**What to do**: Report each line from the listing that the string "slimmer" appears in.

·····

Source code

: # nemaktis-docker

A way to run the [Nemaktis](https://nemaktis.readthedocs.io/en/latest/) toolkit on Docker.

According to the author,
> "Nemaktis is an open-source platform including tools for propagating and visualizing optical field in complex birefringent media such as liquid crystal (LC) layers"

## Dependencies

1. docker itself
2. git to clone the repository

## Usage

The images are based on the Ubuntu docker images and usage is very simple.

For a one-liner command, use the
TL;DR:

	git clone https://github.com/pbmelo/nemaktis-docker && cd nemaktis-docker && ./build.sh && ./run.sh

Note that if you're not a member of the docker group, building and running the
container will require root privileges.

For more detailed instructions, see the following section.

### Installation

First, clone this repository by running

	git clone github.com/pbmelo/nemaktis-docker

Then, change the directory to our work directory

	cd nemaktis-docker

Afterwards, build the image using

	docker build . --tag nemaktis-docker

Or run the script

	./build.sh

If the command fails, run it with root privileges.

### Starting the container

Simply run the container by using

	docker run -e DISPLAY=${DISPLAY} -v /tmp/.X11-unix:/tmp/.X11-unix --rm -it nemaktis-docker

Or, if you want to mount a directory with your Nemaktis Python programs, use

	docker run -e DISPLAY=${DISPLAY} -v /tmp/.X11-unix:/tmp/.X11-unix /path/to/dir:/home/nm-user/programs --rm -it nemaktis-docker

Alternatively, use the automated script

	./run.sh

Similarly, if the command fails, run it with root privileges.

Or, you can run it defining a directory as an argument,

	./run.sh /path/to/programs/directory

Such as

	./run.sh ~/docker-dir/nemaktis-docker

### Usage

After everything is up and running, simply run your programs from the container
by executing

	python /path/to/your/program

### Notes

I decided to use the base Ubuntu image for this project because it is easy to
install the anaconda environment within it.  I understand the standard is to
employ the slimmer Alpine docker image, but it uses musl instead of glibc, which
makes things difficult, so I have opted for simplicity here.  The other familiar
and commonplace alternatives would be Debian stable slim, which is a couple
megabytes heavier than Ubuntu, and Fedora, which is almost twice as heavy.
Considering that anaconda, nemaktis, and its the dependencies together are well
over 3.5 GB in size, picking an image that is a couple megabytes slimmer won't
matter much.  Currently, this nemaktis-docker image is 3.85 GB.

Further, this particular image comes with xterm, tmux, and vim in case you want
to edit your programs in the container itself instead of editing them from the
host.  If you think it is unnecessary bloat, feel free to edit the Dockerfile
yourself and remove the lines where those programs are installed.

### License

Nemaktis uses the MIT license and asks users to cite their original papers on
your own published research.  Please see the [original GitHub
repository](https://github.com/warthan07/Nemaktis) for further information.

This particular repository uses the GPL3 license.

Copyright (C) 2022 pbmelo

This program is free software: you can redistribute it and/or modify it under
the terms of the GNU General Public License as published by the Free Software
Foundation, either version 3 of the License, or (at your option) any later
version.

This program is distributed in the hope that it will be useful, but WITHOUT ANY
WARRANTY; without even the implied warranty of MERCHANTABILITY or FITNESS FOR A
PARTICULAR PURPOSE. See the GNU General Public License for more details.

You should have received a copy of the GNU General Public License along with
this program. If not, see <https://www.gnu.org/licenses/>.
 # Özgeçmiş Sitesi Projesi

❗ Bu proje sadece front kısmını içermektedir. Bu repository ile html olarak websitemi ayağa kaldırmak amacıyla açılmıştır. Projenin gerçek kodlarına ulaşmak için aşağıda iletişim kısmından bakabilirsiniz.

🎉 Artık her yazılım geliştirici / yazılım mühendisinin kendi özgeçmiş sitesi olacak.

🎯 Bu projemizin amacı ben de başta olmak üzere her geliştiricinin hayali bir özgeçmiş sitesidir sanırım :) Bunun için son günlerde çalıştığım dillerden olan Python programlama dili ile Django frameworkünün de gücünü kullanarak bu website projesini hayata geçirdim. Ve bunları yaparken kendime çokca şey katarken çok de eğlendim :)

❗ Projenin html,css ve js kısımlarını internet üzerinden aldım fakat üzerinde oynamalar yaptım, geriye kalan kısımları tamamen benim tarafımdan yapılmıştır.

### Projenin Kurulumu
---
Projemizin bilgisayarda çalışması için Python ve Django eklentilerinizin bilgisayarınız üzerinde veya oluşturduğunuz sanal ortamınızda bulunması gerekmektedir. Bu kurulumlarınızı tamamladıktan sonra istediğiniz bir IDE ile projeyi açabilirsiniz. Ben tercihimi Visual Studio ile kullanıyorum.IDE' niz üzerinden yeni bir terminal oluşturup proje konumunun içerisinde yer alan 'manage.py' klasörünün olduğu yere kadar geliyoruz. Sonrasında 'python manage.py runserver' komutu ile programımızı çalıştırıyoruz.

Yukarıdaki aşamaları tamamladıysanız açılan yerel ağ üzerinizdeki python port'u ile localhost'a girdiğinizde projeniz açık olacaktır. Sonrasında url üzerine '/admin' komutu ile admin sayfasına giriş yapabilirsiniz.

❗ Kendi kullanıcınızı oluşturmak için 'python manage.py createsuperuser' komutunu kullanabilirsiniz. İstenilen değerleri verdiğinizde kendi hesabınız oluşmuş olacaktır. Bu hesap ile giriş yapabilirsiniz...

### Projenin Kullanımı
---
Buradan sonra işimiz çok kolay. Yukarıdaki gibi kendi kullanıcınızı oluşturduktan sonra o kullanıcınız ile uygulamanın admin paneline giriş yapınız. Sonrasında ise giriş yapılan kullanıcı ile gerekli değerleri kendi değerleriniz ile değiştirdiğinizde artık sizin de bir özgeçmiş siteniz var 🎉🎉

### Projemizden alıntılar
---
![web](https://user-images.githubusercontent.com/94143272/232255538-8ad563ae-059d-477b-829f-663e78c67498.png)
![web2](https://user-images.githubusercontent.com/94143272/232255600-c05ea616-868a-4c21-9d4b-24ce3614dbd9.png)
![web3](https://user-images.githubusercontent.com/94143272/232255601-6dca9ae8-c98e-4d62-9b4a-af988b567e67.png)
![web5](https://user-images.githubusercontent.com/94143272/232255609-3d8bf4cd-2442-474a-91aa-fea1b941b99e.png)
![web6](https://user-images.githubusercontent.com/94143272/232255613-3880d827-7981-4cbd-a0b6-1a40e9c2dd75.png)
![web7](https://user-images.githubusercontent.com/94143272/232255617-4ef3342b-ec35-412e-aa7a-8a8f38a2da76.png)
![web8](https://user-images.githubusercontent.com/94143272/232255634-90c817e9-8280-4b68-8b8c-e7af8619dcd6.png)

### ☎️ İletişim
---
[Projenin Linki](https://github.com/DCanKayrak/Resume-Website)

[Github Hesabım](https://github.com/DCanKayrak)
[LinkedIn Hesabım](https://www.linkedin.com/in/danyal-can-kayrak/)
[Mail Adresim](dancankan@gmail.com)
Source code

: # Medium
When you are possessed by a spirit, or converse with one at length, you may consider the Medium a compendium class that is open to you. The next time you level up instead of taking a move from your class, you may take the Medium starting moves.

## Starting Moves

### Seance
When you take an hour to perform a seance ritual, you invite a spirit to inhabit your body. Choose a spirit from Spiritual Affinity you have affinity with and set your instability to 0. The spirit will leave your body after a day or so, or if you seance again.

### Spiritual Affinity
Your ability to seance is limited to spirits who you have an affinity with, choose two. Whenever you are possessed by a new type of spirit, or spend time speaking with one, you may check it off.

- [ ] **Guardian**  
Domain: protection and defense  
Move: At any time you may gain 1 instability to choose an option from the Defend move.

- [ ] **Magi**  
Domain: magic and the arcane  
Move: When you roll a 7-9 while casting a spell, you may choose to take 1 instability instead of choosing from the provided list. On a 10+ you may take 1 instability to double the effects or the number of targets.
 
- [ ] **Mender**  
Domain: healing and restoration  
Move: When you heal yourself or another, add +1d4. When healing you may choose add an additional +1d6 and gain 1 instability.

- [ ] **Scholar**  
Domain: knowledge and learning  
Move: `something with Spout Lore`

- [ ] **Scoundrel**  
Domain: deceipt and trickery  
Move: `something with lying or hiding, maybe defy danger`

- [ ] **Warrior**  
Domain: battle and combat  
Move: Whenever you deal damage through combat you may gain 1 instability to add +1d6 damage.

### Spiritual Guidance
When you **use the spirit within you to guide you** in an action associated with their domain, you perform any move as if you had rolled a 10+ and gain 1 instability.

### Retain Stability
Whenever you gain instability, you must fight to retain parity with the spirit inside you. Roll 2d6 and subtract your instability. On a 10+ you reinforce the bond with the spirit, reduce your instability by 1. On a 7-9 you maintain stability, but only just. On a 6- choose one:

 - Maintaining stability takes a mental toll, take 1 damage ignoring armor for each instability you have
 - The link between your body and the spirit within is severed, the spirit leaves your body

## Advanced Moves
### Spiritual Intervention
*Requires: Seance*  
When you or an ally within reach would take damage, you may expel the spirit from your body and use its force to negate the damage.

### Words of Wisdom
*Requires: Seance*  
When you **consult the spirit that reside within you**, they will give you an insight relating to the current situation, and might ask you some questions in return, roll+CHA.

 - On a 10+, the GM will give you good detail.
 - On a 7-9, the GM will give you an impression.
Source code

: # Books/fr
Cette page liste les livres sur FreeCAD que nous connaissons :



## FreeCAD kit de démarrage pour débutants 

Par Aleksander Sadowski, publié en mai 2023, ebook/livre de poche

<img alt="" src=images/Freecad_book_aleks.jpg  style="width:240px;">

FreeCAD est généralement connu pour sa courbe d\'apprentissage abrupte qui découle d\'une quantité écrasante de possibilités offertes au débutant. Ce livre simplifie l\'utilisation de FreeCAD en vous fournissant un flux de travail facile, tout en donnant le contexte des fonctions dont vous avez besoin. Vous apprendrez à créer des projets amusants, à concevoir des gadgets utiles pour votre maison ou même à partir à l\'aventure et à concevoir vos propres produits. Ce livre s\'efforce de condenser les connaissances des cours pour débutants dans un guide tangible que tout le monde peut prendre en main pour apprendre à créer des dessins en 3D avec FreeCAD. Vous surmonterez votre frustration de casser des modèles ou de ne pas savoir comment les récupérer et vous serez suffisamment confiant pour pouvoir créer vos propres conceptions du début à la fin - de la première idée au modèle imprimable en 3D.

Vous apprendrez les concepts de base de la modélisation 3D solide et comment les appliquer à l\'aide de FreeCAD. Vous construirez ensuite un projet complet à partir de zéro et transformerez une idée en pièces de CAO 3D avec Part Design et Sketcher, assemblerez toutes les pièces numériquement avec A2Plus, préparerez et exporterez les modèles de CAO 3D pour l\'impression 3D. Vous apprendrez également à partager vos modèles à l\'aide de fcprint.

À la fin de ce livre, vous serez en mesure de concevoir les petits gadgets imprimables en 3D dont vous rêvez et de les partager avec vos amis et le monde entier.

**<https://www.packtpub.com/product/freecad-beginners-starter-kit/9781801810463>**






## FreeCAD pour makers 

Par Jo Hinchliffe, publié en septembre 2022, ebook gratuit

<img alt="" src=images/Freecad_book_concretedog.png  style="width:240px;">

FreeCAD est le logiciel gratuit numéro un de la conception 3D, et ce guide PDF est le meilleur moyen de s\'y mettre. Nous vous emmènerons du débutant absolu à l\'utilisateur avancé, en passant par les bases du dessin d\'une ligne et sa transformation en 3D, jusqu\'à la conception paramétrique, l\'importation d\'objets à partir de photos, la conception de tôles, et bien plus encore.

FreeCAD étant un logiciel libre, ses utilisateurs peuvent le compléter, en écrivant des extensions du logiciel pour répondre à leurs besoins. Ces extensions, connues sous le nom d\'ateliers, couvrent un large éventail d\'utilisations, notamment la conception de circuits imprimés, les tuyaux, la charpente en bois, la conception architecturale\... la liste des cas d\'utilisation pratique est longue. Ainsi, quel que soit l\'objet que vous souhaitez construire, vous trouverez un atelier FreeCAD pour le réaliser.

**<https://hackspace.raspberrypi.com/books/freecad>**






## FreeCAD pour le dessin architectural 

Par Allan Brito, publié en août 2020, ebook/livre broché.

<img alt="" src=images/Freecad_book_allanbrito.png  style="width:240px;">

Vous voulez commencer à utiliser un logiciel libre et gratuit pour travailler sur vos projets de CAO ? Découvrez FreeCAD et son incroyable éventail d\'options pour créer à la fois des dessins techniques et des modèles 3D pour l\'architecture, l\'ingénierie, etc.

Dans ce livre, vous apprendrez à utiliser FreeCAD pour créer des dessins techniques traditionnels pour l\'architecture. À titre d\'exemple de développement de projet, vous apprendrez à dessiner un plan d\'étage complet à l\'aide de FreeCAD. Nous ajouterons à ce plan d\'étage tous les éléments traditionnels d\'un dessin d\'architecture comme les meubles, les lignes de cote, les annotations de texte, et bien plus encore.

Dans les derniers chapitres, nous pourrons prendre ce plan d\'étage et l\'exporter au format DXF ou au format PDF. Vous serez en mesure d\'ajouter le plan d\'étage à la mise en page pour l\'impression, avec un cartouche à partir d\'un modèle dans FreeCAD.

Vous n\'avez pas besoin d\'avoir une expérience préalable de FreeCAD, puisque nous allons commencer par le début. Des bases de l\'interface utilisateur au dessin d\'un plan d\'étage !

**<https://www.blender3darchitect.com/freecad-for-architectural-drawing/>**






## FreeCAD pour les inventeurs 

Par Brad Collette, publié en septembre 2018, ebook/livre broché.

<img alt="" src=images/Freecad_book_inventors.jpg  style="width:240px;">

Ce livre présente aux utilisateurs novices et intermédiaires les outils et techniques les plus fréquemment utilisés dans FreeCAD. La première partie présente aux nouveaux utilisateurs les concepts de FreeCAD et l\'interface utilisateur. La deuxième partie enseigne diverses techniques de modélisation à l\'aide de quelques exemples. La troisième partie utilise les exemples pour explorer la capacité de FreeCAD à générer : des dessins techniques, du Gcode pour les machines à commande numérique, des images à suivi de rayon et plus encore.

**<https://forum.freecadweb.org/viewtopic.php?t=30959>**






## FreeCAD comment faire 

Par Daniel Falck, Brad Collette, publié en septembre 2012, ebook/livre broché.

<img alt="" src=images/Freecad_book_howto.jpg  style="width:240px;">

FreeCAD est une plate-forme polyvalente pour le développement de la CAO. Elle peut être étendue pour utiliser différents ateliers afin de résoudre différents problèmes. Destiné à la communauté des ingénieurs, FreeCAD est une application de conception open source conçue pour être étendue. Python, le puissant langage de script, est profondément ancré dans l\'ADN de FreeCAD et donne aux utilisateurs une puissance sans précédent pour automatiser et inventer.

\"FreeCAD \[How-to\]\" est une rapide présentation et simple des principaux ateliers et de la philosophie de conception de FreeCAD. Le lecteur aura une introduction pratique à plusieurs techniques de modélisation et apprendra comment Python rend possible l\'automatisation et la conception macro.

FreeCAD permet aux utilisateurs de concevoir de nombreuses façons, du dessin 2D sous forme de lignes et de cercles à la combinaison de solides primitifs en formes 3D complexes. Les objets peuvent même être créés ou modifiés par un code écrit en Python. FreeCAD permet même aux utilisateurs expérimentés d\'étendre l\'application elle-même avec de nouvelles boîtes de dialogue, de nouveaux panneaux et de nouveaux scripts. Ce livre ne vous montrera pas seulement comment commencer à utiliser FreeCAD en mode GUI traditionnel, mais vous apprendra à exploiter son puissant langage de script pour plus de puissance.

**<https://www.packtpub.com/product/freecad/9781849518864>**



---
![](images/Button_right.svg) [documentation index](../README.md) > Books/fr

·····

**Result of this exercise**:
employ the slimmer Alpine docker image, but it uses musl instead of glibc, which
over 3.5 GB in size, picking an image that is a couple megabytes slimmer won't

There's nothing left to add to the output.